INPUT DATA >>
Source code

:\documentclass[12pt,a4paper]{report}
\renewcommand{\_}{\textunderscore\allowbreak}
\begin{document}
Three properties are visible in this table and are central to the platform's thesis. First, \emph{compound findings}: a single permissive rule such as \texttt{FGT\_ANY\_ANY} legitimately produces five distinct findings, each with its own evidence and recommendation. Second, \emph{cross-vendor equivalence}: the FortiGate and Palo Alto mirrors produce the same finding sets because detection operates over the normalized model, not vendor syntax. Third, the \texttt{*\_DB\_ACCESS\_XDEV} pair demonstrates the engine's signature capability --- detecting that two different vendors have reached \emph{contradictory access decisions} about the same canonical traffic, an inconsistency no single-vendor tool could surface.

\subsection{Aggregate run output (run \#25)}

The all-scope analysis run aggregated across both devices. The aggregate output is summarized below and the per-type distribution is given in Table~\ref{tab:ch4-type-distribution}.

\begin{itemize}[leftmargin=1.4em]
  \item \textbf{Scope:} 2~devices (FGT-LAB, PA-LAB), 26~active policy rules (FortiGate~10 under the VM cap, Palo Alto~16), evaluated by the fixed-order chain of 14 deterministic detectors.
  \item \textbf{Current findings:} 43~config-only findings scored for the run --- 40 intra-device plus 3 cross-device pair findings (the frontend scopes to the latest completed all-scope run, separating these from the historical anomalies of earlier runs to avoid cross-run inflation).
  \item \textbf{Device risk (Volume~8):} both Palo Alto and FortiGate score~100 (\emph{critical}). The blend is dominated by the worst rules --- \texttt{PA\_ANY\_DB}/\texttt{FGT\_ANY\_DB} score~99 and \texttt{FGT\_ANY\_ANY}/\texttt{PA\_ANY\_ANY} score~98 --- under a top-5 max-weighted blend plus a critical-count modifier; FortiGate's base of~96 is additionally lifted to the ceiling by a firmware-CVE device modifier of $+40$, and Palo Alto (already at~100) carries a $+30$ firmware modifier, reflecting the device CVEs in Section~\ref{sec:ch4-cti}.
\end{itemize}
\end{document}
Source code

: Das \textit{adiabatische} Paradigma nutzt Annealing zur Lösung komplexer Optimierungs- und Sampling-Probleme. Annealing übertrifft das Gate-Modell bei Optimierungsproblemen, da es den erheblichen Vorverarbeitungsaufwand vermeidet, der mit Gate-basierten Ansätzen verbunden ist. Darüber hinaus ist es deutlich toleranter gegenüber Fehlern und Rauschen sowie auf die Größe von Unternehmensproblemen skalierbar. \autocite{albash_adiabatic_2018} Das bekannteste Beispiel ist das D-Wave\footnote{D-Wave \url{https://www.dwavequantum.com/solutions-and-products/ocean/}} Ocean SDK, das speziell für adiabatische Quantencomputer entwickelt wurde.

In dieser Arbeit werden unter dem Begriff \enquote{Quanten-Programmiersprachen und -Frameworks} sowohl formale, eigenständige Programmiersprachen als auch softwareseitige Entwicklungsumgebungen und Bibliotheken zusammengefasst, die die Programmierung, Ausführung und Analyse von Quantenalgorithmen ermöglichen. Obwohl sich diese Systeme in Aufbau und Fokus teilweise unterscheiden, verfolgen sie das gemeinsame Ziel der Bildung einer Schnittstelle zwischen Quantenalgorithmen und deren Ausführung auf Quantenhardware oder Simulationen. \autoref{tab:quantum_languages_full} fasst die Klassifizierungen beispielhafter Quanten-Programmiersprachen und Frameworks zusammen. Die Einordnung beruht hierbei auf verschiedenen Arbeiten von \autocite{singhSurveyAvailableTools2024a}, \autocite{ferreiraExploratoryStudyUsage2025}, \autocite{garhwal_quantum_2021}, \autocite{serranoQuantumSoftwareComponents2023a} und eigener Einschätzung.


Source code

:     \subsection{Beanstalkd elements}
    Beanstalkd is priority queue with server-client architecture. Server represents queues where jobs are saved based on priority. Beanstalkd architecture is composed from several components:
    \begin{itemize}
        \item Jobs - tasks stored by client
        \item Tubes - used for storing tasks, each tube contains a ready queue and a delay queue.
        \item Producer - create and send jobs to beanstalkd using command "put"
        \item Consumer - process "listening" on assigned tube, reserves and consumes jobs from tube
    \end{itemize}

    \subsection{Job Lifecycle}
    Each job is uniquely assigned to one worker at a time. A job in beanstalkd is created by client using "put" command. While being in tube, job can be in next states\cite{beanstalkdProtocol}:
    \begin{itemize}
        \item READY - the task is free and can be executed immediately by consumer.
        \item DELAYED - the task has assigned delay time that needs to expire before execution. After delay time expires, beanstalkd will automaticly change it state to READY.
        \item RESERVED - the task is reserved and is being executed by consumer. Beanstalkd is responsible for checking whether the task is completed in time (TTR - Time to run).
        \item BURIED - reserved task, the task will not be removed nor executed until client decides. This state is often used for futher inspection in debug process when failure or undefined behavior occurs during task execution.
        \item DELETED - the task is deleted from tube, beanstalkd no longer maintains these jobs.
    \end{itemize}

EXERCISE REQUIREMENTS >> Please write out, exactly as they appear, the lines from the one containing "maintains these jobs." through the last line of the records above, and nothing more.

EXERCISE RESULT >>
        \item DELETED - the task is deleted from tube, beanstalkd no longer maintains these jobs.
    \end{itemize}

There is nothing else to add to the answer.